For a bivariate normal distribution with ρ = 0, X and Y are uncorrelated. What additional conclusion can you draw that would NOT hold for a general joint distribution?
AX and Y have identical marginal distributions
BX and Y are statistically independent
CThe joint density is constant along circles centered at (μ₁, μ₂)
DThe conditional variance of Y given X is zero
For the bivariate normal specifically, ρ = 0 implies full independence — a much stronger statement than for distributions in general. In general, uncorrelated random variables can still be dependent.

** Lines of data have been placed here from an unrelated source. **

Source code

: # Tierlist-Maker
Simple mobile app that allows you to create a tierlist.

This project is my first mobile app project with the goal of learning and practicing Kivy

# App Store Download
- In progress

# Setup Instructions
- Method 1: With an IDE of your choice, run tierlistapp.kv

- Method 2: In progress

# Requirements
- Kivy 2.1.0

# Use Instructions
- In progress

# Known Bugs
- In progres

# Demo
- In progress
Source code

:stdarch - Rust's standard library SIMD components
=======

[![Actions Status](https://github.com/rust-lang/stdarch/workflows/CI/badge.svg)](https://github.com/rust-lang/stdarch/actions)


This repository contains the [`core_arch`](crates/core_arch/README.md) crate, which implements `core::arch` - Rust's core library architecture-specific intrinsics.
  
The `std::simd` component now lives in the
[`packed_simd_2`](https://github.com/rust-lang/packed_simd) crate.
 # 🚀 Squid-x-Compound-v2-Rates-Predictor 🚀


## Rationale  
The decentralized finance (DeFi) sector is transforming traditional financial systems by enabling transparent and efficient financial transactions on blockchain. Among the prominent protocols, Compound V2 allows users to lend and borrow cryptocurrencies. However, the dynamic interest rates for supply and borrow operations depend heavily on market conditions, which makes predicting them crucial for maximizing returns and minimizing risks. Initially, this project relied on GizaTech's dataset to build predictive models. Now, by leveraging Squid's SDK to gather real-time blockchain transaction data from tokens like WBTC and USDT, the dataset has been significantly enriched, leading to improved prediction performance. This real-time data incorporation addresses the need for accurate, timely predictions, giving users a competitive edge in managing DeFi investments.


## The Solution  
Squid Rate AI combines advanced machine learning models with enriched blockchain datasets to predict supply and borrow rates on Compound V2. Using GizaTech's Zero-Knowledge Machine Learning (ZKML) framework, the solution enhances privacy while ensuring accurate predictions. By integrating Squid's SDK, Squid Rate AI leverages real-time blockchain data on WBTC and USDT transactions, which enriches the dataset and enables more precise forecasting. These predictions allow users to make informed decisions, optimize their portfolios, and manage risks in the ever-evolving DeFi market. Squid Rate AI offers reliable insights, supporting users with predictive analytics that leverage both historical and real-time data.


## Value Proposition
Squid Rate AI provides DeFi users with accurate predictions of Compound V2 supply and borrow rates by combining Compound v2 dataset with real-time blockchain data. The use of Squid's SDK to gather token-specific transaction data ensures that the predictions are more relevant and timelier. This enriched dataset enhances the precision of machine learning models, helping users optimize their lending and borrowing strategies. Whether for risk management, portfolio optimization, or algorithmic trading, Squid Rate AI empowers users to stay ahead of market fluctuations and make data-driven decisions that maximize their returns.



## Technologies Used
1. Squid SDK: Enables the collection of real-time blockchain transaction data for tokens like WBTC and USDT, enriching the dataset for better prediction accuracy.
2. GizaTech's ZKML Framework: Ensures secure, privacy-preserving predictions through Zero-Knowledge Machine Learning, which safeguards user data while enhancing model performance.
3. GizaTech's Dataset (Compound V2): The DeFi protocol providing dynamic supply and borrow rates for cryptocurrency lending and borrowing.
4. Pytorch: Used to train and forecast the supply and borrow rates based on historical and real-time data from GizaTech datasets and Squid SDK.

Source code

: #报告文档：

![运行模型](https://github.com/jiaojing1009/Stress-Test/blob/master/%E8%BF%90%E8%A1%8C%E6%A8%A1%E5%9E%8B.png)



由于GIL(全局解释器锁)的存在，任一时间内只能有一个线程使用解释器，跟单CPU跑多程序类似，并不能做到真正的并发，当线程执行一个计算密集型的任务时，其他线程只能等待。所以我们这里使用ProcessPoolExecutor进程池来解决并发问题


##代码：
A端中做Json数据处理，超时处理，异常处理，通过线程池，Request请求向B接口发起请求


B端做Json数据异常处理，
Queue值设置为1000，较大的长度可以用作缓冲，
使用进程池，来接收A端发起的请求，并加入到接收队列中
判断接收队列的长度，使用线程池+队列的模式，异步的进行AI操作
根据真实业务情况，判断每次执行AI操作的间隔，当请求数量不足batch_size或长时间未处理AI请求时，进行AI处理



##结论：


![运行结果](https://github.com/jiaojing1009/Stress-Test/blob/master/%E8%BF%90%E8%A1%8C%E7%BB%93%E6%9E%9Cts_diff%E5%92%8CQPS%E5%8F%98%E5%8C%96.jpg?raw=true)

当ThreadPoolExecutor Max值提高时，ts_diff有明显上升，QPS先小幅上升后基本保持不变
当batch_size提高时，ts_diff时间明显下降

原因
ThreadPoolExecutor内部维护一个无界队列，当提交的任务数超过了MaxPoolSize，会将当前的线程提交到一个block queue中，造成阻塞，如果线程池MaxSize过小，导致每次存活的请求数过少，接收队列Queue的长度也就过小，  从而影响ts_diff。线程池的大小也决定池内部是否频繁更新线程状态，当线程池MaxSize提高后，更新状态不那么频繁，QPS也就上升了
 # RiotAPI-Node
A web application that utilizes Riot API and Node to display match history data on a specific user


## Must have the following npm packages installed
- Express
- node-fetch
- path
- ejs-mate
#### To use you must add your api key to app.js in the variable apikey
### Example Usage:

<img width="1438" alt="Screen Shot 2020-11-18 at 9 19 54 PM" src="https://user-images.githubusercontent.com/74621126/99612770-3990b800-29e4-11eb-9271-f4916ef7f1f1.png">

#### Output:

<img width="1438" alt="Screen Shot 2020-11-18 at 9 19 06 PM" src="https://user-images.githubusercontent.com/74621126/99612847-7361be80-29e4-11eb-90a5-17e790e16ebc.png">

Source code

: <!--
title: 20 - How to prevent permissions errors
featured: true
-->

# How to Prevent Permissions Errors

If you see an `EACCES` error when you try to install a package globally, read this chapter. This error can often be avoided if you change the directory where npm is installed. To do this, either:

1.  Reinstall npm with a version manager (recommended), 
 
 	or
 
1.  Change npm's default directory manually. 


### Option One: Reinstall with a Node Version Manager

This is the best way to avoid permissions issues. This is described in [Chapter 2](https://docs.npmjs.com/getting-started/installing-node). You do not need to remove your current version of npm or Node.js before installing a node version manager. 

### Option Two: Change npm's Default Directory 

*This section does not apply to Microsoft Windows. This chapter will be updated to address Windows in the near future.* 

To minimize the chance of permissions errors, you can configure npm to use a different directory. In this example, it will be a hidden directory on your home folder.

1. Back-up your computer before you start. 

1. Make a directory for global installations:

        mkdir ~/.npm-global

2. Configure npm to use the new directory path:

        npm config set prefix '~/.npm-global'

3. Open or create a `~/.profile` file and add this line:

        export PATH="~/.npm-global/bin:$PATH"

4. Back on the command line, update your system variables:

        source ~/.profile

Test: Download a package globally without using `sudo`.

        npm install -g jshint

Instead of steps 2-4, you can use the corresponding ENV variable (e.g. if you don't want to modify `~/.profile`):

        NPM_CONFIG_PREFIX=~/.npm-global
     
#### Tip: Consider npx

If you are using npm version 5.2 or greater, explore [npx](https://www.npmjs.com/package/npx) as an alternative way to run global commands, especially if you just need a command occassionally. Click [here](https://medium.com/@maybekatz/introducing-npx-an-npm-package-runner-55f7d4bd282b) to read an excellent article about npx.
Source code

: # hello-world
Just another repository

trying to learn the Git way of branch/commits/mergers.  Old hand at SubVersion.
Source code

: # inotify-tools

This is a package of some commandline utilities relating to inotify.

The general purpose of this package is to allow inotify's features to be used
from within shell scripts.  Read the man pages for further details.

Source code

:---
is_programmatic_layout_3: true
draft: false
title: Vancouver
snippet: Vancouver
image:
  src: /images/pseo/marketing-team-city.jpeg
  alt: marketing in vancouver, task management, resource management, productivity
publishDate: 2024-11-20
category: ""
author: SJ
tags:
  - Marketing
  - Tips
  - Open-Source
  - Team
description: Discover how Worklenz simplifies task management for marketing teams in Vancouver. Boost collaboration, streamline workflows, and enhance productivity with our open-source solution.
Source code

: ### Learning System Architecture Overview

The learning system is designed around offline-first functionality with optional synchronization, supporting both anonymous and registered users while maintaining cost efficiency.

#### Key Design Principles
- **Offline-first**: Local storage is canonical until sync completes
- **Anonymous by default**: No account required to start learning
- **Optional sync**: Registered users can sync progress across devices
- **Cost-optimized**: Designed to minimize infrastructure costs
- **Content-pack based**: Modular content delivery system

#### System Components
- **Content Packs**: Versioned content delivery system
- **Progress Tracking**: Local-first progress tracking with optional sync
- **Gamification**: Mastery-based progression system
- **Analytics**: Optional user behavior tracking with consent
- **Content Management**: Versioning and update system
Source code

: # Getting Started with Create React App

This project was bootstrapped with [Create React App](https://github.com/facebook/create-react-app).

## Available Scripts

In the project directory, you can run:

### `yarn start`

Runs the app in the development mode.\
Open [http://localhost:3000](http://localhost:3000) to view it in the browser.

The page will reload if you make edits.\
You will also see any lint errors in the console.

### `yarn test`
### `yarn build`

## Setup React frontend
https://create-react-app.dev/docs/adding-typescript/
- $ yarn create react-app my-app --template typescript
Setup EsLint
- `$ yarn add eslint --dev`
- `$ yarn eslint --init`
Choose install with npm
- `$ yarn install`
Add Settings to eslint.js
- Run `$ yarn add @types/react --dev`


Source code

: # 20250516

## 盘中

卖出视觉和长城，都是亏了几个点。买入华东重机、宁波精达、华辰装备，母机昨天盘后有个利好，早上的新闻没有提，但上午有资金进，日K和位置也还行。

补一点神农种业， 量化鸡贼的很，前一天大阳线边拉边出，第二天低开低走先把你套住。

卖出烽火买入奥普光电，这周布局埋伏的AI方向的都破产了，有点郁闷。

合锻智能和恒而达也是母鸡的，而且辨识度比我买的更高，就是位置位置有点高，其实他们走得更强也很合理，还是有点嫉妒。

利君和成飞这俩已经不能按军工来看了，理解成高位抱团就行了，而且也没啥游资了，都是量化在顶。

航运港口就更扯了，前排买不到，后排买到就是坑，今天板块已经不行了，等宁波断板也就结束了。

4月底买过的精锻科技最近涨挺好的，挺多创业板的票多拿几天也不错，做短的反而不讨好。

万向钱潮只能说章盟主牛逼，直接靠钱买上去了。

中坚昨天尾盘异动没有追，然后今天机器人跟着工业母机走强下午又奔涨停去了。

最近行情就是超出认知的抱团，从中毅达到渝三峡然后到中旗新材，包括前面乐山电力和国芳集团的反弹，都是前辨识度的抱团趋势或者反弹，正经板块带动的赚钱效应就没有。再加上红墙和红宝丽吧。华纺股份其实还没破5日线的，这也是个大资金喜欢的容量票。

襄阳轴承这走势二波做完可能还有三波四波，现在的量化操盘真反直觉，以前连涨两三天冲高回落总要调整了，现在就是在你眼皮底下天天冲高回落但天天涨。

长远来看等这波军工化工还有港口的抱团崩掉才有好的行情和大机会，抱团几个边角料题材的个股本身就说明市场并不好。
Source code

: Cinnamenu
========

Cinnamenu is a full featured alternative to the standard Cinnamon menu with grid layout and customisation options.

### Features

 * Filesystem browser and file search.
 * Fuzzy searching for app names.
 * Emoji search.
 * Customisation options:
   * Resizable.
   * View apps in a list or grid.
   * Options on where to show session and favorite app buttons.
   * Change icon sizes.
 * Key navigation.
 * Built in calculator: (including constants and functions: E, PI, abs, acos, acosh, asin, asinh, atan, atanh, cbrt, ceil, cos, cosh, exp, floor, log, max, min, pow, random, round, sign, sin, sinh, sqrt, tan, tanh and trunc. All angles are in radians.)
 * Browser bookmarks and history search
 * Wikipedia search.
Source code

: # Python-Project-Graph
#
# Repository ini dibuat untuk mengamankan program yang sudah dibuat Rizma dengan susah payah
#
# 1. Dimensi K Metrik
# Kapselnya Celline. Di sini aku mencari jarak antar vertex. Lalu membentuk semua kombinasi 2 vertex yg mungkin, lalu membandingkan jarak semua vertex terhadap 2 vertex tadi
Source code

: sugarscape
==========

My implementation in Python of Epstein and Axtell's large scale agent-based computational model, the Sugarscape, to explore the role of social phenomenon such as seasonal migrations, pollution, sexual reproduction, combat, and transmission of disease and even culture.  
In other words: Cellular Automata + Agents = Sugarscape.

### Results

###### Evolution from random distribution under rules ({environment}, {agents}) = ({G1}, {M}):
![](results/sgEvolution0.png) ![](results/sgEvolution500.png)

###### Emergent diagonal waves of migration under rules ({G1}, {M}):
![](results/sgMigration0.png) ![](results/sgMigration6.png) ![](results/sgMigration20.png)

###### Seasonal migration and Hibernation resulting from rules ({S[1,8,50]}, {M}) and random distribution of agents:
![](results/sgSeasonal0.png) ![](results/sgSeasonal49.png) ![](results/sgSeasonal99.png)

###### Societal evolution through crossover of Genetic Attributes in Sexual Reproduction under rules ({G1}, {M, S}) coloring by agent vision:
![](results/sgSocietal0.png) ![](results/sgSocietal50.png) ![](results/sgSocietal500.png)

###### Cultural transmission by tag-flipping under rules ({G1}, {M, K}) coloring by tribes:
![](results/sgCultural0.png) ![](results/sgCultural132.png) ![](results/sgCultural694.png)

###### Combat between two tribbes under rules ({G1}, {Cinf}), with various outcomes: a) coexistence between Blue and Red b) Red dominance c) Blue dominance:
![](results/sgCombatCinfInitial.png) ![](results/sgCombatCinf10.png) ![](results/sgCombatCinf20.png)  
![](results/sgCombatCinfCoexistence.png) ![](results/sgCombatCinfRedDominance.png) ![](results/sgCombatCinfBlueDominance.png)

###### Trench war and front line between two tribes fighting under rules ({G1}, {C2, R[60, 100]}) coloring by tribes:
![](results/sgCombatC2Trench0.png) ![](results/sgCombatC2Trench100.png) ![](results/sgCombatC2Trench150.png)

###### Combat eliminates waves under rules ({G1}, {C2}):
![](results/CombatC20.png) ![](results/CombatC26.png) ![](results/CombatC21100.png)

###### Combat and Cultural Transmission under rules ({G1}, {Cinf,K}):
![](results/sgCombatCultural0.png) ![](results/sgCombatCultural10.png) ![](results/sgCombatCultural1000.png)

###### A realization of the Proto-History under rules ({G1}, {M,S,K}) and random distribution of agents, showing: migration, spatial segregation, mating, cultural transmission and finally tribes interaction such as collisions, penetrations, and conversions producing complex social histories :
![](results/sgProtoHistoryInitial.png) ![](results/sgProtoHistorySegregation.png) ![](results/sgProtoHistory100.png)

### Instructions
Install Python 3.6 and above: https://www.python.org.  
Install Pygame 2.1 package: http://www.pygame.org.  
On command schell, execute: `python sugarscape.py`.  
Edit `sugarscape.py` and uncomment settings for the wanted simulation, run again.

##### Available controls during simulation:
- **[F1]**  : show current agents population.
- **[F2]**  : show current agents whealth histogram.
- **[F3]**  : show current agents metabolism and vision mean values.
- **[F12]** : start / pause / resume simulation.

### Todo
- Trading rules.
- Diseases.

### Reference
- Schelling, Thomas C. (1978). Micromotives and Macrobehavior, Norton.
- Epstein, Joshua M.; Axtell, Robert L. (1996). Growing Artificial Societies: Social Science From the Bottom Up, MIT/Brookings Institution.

A classic example: X ~ Uniform(−1, 1) and Y = X² have zero correlation but Y is completely determined by X. Zero correlation measures only linear association; for the bivariate normal, all dependence is linear, so zero linear association means no association at all.
Question 2 Multiple Choice
In a bivariate normal distribution with ρ = 0.9, how do the contour ellipses of the joint density compare to those when ρ = 0?
AThey are rounder — high correlation compresses the distribution symmetrically
BThey are larger but have the same axis alignment
CThey are tilted and elongated, approaching a line as ρ → 1
DThey are identical — ρ affects only the conditional mean, not the geometry
When ρ = 0 the contour ellipses are axis-aligned. As |ρ| increases, the ellipses tilt (ρ > 0 tilts northeast, ρ < 0 tilts southeast) and elongate. At ρ = ±1 the ellipses collapse to a line, corresponding to a perfect linear relationship. The correlation parameter ρ directly controls the orientation and elongation of these ellipses — it is geometrically encoded in the angle and eccentricity of the contours.
Question 3 True / False
For any joint probability distribution, if two random variables have zero correlation, they are independent.
TTrue
FFalse
Answer: False
Zero correlation implies independence only for the bivariate normal, not in general. Counterexample: let X ~ Uniform(−1, 1) and Y = X². Then Cov(X, Y) = 0 by symmetry, so ρ = 0, yet Y is completely determined by X. Zero correlation measures linear association only. The bivariate normal's special property is that all dependence in the distribution is captured by ρ, so when the linear association is zero, all association is zero.
Question 4 True / False
In a bivariate normal distribution, the conditional distribution Y|X = x is itself a normal distribution.
TTrue
FFalse
Answer: True
This is one of the defining properties of the bivariate normal: all conditional distributions are normal. Specifically, Y|X = x ~ N(μ₂ + ρ(σ₂/σ₁)(x − μ₁), σ₂²(1 − ρ²)). The conditional mean is a linear function of x — the population regression line — and the conditional variance is constant across all values of x. Normal marginals, normal conditionals, and linear conditional means are the signature of the bivariate normal family.
Question 5 Short Answer
How does the correlation parameter ρ affect the conditional distribution of Y given X = x in a bivariate normal? What happens to the conditional variance as |ρ| → 1, and what does this mean geometrically?
Think about your answer, then reveal below.
Model answer: The conditional distribution Y|X = x is normal with mean μ₂ + ρ(σ₂/σ₁)(x − μ₁) and variance σ₂²(1 − ρ²). As |ρ| → 1, the conditional variance approaches 0 — given X, Y is almost perfectly predictable. Geometrically this corresponds to the contour ellipses collapsing toward a line: when ρ = ±1, Y is an exact linear function of X.
The conditional mean shows ρ's effect on the regression relationship — stronger correlation means knowing X shifts the center of Y's distribution substantially. The conditional variance σ₂²(1 − ρ²) is the residual uncertainty after observing X; it shrinks toward 0 as |ρ| → 1. At ρ = 0, the conditional variance equals the marginal variance σ₂² (X tells you nothing about Y). This is the population version of R² = ρ² in simple linear regression: ρ² of the variance in Y is explained by X.